In November last year, David Hockney superseded Koons’ previous record, which was held by his Balloon Dog sculpture that sold for $58 million (£46 million) in 2013. Hockney’s Portrait of an Artist (Pool with Two Figures) sold for just shy of $90 million (including fees). Smashing Hockney’s record price, ‘Rabbit’ has sold for $91,075,000 (including buyer’s premium), restoring the record-breaking title back to Koons.
As one of Koons’ most well-known pieces, the ‘Rabbit’ has been described as “cute, sinister, cartoonish, imposing, vacuous, sexy, chilling, dazzling and iconic.”
The sculpture was created in 1986 and is cast in the shape of a large inflatable balloon bunny. Its faultlessly reflective surface and eerily expressionless face stirred up the contemporary art world and was hailed as an icon of excess in the 80s.
“It seemed to me instantly, by involuntary reflex—and still does by long reflection—that this bunny is one of those very rare hits at the exact center of the target,” recalled Kirk Varnedoe, now chief curator of MoMA, of his first time experiencing ‘Rabbit’.
Christie’s sold the 41 inch high sculpture alongside 11 other works for The Collection of S.I. Newhouse. “On behalf of the family and myself I want to express our gratitude for the great work Christie’s has done,” praised Tobias Meyer, adviser to the Newhouse family, after the auction. “We are delighted with the results.”
Yet, not everyone has responded so enthusiastically to the astonishing sum made by Koons’ artwork.
Art dealer Robert Mnuchin, who made the winning bid on behalf of Steve Cohen, is the father of the US treasury secretary, Steven Mnuchin. Some critics felt uneasy about this political relationship, with art critic Deborah Solomon finding it “problematic.”
Robert Frank, CNBC wealth reporter, also appeared shocked by the staggeringly high price.

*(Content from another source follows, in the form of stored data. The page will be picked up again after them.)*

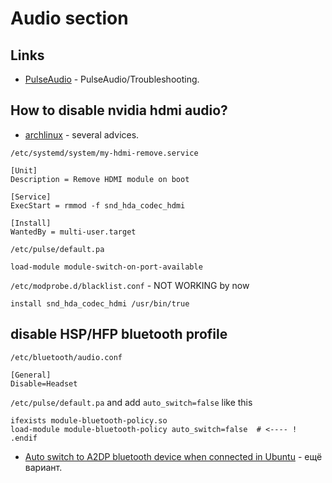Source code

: # Audio section

## Links

- [PulseAudio](https://wiki.archlinux.org/index.php/PulseAudio/Troubleshooting) - PulseAudio/Troubleshooting.


## How to disable nvidia hdmi audio?

- [archlinux](https://bbs.archlinux.org/viewtopic.php?id=253258) - several advices.


`/etc/systemd/system/my-hdmi-remove.service`

    [Unit]
    Description = Remove HDMI module on boot

    [Service]
    ExecStart = rmmod -f snd_hda_codec_hdmi

    [Install]
    WantedBy = multi-user.target


`/etc/pulse/default.pa`

    load-module module-switch-on-port-available


`/etc/modprobe.d/blacklist.conf` - NOT WORKING by now

    install snd_hda_codec_hdmi /usr/bin/true

## disable HSP/HFP bluetooth profile

`/etc/bluetooth/audio.conf` 

    [General]
    Disable=Headset

`/etc/pulse/default.pa` and add `auto_switch=false` like this

    ifexists module-bluetooth-policy.so
    load-module module-bluetooth-policy auto_switch=false  # <---- !
    .endif


- [Auto switch to A2DP bluetooth device when connected in Ubuntu](https://sandalov.org/blog/2146/) - ещё вариант.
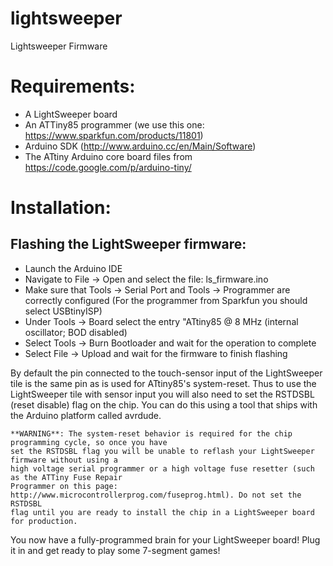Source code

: lightsweeper
============

Lightsweeper Firmware


# Requirements:
  - A LightSweeper board
  - An ATTiny85 programmer (we use this one: https://www.sparkfun.com/products/11801)
  - Arduino SDK (http://www.arduino.cc/en/Main/Software)
  - The ATtiny Arduino core board files from https://code.google.com/p/arduino-tiny/


# Installation:

## Flashing the LightSweeper firmware:
  - Launch the Arduino IDE
  - Navigate to File -> Open and select the file: ls_firmware.ino
  - Make sure that Tools -> Serial Port and Tools -> Programmer are correctly configured
    (For the programmer from Sparkfun you should select USBtinyISP)
  - Under Tools -> Board select the entry "ATtiny85 @ 8 MHz (internal oscillator; BOD disabled)
  - Select Tools -> Burn Bootloader and wait for the operation to complete
  - Select File -> Upload and wait for the firmware to finish flashing

  By default the pin connected to the touch-sensor input of the LightSweeper tile is the same pin
  as is used for ATtiny85's system-reset. Thus to use the LightSweeper tile with sensor input you
  will also need to set the RSTDSBL (reset disable) flag on the chip. You can do this using a tool
  that ships with the Arduino platform called avrdude.

    **WARNING**: The system-reset behavior is required for the chip programming cycle, so once you have
    set the RSTDSBL flag you will be unable to reflash your LightSweeper firmware without using a
    high voltage serial programmer or a high voltage fuse resetter (such as the ATTiny Fuse Repair
    Programmer on this page: http://www.microcontrollerprog.com/fuseprog.html). Do not set the RSTDSBL
    flag until you are ready to install the chip in a LightSweeper board for production.

  You now have a fully-programmed brain for your LightSweeper board! Plug it in and get ready to play
  some 7-segment games!
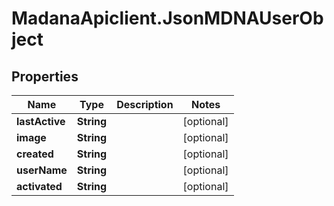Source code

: # MadanaApiclient.JsonMDNAUserObject

## Properties

Name | Type | Description | Notes
------------ | ------------- | ------------- | -------------
**lastActive** | **String** |  | [optional] 
**image** | **String** |  | [optional] 
**created** | **String** |  | [optional] 
**userName** | **String** |  | [optional] 
**activated** | **String** |  | [optional] 


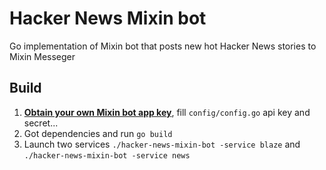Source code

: # Hacker News Mixin bot
Go implementation of Mixin bot that posts new hot Hacker News stories to Mixin Messeger

## Build
1. [**Obtain your own Mixin bot app key**](https://developers.mixin.one/dashboard), fill `config/config.go` api key and secret...
2. Got dependencies and run `go build`
3. Launch two services `./hacker-news-mixin-bot -service blaze` and `./hacker-news-mixin-bot -service news`
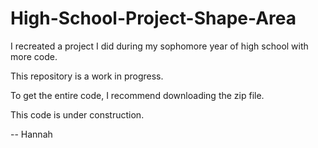 # High-School-Project-Shape-Area

I recreated a project I did during my sophomore year of high school with more code.  

This repository is a work in progress.  

To get the entire code, I recommend downloading the zip file.  

This code is under construction.

-- Hannah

He tweeted “still trying to get my head – and arms – around this,” while journalist Carolina Miranda denounced the sale as “really a bunch of billionaires swapping money and Jeff Koons“.
Despite the social media storm of controversy, the sale of ‘Rabbit’ suggests that the art market is continuing to grow. Last week, a painting by Monet sold at Sotheby’s for $85 million (£66 million), likewise breaking the record for an Impressionist artwork sold at auction.